Sous prétexte de préserver le Portugal d'une action militaire de la Grande Bretagne, les troupes françaises s'infiltrèrent sans difficulté dans la Péninsule. Napoléon était même sollicité par la cour pour intervenir dans les affaires espagnoles. L'infant Ferdinand, Prince des Asturies, sous l'influence de son précepteur le chanoine Escoigniz, méditait le renversement de Godoy, favori de la reine et premier ministre du roi. Encouragé par l'ambassadeur de France, il proposa à Napoléon dans une lettre du 11 octobre 1807, d'épouser une princesse de la famille de l'Empereur en échange de son appui contre le favori. Découvrant le complot dit de l'Escurial, Godoy décida Charles IV à faire arrêter son fils.

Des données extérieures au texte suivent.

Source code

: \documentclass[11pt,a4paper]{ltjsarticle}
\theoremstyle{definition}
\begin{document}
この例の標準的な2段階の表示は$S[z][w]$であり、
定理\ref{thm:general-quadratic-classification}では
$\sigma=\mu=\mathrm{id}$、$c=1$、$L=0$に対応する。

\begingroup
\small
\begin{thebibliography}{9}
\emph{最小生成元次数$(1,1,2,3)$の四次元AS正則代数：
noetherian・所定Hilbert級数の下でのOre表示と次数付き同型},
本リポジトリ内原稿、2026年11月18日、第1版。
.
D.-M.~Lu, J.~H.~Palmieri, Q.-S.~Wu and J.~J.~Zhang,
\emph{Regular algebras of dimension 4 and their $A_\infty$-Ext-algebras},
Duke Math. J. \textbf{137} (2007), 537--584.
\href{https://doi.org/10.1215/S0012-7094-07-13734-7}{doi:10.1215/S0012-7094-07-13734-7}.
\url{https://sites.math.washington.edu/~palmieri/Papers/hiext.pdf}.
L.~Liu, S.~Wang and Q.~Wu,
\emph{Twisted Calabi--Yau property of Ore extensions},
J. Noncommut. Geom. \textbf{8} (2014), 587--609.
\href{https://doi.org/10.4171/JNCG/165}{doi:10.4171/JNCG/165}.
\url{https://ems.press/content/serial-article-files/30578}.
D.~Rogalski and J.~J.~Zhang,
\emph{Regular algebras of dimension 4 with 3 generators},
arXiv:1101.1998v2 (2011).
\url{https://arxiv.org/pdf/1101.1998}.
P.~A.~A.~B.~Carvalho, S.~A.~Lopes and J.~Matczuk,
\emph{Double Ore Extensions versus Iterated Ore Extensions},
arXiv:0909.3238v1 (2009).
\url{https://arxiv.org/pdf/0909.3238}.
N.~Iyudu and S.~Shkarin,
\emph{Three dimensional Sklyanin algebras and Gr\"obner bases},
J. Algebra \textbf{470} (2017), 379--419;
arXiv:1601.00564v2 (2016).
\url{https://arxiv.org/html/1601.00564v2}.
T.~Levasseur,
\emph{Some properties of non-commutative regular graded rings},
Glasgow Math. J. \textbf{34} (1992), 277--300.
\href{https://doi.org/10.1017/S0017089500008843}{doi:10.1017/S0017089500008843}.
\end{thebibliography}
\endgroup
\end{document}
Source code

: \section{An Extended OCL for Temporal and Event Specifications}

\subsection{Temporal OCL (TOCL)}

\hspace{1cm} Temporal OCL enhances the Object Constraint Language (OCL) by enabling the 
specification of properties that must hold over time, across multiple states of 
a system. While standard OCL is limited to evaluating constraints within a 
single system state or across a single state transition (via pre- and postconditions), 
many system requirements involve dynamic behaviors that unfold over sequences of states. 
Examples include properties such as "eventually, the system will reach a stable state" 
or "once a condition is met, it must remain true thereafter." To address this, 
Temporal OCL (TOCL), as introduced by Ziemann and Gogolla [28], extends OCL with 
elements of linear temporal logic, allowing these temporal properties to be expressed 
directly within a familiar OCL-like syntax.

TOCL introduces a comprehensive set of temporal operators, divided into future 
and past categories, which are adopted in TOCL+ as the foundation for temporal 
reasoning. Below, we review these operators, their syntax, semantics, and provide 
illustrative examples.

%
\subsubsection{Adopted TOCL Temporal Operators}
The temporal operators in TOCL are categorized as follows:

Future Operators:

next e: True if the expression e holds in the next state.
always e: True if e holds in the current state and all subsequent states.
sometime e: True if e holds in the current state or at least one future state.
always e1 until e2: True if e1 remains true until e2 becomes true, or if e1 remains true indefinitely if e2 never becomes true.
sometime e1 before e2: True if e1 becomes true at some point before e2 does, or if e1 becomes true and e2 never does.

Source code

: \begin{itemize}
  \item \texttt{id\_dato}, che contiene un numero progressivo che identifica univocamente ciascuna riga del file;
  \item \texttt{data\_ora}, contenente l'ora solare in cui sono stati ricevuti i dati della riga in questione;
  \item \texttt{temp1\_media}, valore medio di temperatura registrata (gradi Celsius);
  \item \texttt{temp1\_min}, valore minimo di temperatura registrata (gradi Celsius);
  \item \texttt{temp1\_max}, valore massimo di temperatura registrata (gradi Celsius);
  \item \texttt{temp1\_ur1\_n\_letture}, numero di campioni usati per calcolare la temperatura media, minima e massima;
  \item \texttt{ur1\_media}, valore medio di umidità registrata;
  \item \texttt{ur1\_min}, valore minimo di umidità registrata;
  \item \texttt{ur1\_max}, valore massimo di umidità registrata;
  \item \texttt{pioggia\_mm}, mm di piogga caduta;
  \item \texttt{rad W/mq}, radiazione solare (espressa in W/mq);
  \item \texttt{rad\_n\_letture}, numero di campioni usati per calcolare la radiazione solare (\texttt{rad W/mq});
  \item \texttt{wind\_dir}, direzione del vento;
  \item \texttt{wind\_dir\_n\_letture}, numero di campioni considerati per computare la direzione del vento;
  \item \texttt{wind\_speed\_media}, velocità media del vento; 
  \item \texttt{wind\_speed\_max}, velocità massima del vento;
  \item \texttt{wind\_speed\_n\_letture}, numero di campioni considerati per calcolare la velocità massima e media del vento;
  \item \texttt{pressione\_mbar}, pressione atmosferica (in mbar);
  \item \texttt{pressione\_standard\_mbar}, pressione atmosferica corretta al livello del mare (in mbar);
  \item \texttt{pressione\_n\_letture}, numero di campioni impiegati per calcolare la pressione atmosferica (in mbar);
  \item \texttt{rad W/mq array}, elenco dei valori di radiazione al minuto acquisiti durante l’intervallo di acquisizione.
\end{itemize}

Le 20 février, Murat reçoit le commandement en chef avec le titre de lieutenant général de l'empereur et part avec d'assez vagues instructions. Murat est le beau-frère de l'empereur et cette désignation prouve l'importance que Napoléon porte maintenant à la question d'Espagne.
La révolte d'Aranjuez fournit à l'empereur l'occasion d'intervenir le 17 mars 1808, une émeute née de la combinaison d'une intrigue aristocrate et du mécontentement du peuple choqué par l'immoralisme de Godoy provoque la chute du favori et l'abdication de Charles IV. Napoléon convoqua la famille royale à Bayonne pour arbitrer le conflit entre le père et le fils. Nulle résistance ne se manifesta chez les princes mais l'opinion publique fut choquée de voir un souverain étranger régler les affaires nationales. Le 2 mai 1808 quand on voulut mettre en voiture le plus jeune fils de Charles IV éclata une violente émeute durement réprimée par Murat : le dos de Mayo, cf. le tableau de Goya. La nouvelle parvint à Bayonne. Au terme d'une scène violente, Ferdinand rendit la couronne à son père qui abdiqua à son tour en faveur de son ami « le grand Napoléon ». Ce dernier ne souhaitait pas la couronne pour lui même : il l'offre à son frère Louis qui la refuse. Joseph dut l'accepter à contre-cœur le 6 juin.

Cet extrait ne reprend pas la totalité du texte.